====== DATA TO EXAMINE ======

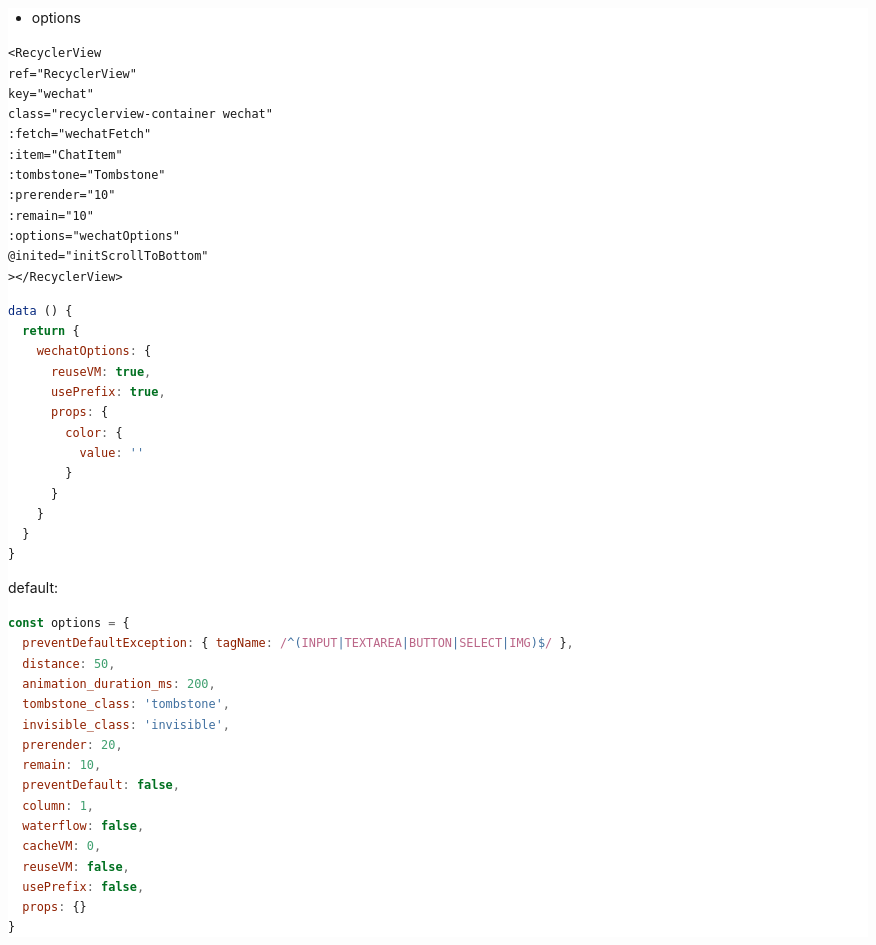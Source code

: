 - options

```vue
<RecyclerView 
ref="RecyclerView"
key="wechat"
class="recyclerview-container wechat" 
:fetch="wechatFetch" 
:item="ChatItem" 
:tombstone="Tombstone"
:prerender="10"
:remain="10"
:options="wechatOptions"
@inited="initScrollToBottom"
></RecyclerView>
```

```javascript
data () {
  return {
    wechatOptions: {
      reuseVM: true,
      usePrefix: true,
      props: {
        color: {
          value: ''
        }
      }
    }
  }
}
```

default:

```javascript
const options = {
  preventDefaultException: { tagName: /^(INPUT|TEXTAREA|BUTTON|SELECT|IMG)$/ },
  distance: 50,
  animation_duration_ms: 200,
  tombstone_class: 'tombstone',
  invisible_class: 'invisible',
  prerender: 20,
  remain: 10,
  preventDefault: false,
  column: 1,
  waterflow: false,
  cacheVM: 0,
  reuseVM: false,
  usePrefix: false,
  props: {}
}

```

======

(EXERCISE REQUIREMENTS) Your answer should be a single number: the count of lines in the records that contain "tombstone".

(TASK ANSWER) 2